CLAINov 30, 2024

Polish-English medical knowledge transfer: A new benchmark and results

arXiv:2412.00559v27 citationsh-index: 3EMNLP
Originality Synthesis-oriented
AI Analysis

This addresses the problem of language bias in medical AI for Polish healthcare, though it is incremental as it applies existing methods to new data.

This study tackled the lack of non-English benchmarks for LLMs in medical tasks by introducing a new dataset of over 24,000 Polish medical exam questions, revealing that models like GPT-4o achieve near-human performance but struggle with cross-lingual translation and domain-specific understanding.

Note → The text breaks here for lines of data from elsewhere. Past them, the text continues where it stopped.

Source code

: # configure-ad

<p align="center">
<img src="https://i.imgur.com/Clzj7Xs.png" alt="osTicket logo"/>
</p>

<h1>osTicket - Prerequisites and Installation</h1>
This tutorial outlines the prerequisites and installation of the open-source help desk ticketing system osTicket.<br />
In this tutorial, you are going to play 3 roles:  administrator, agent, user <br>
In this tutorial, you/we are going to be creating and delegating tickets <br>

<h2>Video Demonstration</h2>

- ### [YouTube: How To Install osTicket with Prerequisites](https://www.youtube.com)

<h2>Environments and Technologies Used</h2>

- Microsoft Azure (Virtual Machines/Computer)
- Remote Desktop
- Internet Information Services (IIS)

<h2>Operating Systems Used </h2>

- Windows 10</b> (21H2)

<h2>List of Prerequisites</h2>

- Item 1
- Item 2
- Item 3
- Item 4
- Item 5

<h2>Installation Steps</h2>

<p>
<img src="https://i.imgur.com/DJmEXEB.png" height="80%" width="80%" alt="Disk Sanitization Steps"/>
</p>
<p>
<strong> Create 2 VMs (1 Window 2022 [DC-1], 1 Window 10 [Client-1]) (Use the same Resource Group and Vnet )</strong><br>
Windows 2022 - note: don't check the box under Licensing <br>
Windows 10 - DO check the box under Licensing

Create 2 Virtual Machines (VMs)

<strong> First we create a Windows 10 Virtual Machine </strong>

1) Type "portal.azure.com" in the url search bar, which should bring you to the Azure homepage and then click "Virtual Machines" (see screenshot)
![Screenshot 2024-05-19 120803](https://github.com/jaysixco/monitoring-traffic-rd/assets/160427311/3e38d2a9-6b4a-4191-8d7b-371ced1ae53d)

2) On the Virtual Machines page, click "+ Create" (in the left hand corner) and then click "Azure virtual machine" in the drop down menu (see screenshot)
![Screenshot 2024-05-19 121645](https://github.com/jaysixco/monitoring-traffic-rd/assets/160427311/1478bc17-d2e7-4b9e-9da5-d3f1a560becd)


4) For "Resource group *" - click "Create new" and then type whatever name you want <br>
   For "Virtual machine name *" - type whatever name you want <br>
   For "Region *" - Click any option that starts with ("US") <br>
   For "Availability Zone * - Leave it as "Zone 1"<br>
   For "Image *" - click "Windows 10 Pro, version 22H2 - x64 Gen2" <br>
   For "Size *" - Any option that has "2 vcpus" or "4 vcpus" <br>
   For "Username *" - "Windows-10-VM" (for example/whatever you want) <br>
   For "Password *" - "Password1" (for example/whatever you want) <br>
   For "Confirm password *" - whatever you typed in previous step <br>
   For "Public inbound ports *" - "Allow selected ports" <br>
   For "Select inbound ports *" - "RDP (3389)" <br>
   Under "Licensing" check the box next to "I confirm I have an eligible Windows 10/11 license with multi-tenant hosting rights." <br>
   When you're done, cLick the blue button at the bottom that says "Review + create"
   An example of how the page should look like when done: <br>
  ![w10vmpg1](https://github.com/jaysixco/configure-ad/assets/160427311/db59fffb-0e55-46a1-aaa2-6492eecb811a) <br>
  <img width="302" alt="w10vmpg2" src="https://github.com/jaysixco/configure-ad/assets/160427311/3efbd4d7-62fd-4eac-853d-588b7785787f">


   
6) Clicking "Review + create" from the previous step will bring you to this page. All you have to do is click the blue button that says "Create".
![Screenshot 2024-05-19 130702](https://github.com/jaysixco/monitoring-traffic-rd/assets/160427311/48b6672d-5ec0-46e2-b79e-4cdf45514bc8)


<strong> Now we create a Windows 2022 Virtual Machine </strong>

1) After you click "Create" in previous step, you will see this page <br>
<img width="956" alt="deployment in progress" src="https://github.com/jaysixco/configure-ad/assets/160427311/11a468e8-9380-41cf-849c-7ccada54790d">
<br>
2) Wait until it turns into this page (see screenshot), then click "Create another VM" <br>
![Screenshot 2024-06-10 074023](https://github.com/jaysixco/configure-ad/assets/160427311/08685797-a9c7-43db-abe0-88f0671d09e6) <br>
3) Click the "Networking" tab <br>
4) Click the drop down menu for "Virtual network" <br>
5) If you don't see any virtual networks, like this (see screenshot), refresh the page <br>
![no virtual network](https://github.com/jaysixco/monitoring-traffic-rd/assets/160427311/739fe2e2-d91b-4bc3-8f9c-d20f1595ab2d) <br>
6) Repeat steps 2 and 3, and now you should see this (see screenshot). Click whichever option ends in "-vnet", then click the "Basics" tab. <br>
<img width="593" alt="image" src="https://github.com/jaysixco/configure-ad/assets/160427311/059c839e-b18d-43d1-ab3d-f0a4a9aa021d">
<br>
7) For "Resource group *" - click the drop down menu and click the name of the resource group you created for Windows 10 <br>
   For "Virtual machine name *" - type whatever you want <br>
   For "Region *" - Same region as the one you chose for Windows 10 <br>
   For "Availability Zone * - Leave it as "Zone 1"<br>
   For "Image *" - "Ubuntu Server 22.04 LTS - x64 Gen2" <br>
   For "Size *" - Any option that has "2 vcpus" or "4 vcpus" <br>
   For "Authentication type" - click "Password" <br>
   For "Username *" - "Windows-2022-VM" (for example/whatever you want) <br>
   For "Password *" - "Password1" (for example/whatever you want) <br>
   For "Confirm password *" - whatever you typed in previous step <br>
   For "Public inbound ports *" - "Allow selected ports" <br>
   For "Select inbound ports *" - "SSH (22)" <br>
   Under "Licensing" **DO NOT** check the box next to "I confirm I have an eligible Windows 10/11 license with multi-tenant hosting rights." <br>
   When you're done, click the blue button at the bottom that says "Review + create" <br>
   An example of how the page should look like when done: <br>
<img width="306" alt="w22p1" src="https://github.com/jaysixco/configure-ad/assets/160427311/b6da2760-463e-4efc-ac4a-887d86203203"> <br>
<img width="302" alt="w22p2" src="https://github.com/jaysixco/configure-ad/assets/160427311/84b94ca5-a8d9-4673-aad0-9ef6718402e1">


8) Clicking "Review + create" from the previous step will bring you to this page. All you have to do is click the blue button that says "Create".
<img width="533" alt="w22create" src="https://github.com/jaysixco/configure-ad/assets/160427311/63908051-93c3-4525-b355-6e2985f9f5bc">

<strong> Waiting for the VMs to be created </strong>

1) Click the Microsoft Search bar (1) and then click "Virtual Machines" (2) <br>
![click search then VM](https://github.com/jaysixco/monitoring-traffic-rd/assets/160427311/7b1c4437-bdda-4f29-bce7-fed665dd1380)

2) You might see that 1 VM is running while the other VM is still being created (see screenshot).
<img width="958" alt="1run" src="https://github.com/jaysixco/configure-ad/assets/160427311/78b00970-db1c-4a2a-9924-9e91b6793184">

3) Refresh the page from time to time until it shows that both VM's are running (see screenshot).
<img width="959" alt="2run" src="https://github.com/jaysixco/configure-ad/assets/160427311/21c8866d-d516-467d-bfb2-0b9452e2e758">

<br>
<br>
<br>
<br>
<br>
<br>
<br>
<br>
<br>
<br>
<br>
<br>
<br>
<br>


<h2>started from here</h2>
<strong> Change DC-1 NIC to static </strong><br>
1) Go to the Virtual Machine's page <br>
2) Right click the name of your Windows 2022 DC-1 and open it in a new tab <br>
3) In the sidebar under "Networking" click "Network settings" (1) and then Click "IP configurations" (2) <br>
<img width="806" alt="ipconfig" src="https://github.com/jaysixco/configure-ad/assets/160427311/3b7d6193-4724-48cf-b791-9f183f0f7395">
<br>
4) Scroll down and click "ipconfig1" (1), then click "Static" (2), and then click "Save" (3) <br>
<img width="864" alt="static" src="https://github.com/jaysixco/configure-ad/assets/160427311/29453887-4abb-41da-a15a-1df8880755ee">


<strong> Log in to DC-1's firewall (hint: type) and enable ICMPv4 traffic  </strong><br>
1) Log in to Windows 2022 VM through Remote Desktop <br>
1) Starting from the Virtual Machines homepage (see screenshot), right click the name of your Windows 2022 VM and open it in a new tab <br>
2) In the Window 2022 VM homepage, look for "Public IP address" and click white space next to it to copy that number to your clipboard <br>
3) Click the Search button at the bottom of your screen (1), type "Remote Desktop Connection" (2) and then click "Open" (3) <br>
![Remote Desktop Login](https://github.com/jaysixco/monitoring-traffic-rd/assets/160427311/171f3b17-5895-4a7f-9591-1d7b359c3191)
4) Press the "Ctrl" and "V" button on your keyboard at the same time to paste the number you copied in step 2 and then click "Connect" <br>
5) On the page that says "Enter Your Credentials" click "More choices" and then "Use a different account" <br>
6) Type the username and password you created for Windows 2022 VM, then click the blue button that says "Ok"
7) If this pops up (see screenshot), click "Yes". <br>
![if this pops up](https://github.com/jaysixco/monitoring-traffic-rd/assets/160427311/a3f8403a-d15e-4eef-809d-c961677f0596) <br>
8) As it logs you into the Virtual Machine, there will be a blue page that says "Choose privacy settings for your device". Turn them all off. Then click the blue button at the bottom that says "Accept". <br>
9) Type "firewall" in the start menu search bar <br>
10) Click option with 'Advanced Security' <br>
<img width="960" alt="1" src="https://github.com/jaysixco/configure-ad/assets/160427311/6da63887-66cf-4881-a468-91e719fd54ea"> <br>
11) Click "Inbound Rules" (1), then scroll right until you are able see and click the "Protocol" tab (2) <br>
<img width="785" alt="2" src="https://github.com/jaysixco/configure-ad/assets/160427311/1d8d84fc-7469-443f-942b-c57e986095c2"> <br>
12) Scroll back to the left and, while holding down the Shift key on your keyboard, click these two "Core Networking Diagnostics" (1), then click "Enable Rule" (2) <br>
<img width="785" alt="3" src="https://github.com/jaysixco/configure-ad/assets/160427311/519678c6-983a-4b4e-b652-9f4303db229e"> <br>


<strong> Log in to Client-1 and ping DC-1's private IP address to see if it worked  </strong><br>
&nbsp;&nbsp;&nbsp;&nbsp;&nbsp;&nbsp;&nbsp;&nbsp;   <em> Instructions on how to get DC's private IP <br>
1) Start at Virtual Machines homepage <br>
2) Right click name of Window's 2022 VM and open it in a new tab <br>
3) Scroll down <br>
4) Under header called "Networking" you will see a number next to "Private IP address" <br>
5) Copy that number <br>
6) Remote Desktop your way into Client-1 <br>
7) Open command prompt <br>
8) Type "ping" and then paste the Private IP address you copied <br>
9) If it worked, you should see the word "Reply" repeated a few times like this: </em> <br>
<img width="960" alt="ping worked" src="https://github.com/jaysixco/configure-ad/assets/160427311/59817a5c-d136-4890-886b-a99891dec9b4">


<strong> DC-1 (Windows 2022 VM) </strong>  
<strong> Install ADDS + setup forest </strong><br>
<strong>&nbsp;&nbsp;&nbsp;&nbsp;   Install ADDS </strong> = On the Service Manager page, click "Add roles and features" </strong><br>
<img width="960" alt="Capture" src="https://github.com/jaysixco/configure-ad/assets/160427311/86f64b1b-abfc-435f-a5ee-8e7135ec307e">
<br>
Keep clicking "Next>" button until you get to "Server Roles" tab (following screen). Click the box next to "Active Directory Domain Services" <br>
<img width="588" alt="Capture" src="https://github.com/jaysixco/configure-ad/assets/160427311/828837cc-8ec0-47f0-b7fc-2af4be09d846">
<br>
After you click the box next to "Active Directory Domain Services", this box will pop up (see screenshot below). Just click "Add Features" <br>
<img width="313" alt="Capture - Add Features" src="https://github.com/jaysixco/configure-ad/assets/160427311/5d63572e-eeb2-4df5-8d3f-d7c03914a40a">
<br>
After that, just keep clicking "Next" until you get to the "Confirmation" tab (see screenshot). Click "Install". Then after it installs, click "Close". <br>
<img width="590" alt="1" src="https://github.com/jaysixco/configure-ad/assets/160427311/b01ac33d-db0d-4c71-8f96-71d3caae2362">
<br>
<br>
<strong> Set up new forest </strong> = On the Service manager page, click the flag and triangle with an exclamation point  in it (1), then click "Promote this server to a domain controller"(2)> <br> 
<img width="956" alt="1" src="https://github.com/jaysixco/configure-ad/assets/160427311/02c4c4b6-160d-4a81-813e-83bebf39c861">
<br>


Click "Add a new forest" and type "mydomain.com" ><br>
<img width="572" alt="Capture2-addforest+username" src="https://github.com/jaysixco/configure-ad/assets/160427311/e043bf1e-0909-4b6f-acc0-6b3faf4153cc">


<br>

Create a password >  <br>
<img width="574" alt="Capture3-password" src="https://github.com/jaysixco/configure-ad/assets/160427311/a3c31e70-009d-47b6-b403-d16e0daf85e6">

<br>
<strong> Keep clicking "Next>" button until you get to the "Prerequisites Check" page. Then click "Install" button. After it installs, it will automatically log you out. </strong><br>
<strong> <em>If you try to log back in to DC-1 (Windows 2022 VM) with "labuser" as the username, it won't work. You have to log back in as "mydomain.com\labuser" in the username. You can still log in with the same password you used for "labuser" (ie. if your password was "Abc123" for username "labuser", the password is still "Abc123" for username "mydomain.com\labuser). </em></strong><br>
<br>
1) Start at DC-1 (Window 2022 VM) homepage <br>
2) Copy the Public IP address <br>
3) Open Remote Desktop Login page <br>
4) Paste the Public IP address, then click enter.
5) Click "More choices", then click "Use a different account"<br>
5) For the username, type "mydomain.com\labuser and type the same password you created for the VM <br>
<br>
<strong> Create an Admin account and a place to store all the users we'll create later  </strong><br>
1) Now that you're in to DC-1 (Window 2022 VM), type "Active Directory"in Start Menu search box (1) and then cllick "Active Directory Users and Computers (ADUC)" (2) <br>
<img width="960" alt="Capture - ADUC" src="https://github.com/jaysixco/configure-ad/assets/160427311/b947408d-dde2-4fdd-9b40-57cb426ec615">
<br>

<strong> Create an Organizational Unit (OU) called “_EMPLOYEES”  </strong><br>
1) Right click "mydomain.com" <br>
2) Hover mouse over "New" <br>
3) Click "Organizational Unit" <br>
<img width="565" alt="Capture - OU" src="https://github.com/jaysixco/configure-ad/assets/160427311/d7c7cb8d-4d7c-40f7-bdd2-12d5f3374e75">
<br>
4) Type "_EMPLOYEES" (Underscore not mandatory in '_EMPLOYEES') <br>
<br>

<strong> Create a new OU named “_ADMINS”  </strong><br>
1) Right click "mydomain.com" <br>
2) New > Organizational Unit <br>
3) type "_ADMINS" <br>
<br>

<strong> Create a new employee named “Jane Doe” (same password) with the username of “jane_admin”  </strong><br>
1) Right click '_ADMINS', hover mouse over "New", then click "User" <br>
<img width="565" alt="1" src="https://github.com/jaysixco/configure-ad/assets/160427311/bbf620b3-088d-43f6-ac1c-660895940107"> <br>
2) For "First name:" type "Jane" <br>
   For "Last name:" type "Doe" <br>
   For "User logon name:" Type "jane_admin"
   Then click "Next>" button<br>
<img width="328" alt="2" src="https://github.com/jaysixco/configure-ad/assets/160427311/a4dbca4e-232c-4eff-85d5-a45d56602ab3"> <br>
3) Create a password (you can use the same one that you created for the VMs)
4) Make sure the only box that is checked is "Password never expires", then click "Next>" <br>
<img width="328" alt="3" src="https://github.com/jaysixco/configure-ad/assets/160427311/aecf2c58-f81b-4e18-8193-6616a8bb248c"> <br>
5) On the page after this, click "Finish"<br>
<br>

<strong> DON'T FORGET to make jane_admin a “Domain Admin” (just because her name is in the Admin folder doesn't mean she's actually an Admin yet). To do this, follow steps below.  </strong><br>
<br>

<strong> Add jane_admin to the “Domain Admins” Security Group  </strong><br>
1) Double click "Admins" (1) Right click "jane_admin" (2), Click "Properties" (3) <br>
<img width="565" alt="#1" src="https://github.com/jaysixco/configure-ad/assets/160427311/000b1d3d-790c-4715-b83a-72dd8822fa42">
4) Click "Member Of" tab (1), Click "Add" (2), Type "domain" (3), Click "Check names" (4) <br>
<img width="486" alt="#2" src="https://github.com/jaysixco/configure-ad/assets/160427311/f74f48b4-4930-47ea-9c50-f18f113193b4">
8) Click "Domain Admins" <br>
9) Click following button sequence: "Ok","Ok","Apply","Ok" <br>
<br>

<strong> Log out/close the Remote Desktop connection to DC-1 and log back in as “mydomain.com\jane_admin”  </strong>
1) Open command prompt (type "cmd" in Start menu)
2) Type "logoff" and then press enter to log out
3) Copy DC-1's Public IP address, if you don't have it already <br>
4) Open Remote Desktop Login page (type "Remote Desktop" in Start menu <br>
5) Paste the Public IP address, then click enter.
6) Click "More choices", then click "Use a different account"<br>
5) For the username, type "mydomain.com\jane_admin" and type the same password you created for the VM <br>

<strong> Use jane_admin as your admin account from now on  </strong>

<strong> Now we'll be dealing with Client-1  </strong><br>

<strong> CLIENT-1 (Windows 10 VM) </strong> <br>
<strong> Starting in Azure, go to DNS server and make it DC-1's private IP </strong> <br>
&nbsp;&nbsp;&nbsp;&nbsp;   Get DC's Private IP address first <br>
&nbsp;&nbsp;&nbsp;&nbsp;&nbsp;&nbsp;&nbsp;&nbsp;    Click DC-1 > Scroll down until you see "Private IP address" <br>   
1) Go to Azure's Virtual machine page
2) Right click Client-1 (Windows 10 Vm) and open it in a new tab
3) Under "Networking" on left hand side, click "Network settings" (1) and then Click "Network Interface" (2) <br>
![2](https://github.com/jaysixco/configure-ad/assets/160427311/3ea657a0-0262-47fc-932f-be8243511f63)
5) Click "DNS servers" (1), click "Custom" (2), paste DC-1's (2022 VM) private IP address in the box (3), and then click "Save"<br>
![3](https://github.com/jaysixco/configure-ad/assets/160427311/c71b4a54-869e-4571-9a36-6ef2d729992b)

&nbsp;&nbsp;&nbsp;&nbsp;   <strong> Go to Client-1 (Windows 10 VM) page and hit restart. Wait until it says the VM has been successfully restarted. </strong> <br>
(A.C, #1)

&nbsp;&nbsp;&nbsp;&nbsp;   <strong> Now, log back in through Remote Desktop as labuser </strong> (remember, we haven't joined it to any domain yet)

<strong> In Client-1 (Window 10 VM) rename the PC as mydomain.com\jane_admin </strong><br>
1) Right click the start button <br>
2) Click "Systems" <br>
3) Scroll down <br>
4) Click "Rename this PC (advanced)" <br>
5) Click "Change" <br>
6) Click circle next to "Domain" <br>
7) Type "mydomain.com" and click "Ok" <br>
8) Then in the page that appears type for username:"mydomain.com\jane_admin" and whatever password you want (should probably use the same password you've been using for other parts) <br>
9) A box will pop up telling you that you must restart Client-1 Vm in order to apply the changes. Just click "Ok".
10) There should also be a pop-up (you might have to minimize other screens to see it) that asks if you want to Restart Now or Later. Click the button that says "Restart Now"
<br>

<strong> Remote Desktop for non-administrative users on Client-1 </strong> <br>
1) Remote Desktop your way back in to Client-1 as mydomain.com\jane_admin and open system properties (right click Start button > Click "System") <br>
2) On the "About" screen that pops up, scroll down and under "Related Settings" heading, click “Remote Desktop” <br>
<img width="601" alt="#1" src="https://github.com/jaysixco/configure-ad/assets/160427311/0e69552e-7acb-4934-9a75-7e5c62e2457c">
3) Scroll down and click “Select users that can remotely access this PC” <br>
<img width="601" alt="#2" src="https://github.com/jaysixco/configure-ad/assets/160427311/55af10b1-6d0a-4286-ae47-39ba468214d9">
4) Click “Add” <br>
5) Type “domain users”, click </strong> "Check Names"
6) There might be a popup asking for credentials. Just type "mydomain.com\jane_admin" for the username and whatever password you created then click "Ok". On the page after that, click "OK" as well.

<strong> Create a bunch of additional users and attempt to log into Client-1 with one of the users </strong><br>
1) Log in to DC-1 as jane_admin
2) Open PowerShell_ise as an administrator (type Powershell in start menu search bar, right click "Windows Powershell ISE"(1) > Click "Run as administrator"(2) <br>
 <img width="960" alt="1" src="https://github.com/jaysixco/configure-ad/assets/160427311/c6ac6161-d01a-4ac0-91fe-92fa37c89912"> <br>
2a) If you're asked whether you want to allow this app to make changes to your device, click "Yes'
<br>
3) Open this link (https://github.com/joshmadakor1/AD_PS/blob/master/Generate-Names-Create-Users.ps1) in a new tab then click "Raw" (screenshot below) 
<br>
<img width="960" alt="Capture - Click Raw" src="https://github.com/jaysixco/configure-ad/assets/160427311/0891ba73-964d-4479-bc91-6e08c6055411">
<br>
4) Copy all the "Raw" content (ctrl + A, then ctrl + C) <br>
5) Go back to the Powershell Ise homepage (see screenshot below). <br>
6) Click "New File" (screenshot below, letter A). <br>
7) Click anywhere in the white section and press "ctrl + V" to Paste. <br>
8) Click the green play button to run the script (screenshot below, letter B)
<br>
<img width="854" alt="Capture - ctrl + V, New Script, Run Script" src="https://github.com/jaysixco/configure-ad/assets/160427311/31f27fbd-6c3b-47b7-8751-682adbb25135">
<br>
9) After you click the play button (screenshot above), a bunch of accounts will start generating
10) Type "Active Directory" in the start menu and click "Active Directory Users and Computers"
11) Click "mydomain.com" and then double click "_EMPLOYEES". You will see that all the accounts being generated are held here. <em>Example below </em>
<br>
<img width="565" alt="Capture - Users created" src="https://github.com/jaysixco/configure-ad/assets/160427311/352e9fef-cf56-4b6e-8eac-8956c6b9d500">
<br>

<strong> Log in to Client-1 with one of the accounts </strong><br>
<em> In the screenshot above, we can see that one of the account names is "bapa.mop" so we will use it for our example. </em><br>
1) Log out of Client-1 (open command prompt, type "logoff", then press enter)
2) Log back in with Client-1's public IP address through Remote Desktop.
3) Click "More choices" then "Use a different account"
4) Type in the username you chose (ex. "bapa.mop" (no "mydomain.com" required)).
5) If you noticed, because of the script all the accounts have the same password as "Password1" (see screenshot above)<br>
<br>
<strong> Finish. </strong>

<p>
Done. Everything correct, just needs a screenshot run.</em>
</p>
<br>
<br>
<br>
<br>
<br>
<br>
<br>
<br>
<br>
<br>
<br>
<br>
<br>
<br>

Large Language Models (LLMs) have demonstrated significant potential in handling specialized tasks, including medical problem-solving. However, most studies predominantly focus on English-language contexts. This study introduces a novel benchmark dataset based on Polish medical licensing and specialization exams (LEK, LDEK, PES) taken by medical doctor candidates and practicing doctors pursuing specialization. The dataset was web-scraped from publicly available resources provided by the Medical Examination Center and the Chief Medical Chamber. It comprises over 24,000 exam questions, including a subset of parallel Polish-English corpora, where the English portion was professionally translated by the examination center for foreign candidates. By creating a structured benchmark from these existing exam questions, we systematically evaluate state-of-the-art LLMs, including general-purpose, domain-specific, and Polish-specific models, and compare their performance against human medical students. Our analysis reveals that while models like GPT-4o achieve near-human performance, significant challenges persist in cross-lingual translation and domain-specific understanding. These findings underscore disparities in model performance across languages and medical specialties, highlighting the limitations and ethical considerations of deploying LLMs in clinical practice.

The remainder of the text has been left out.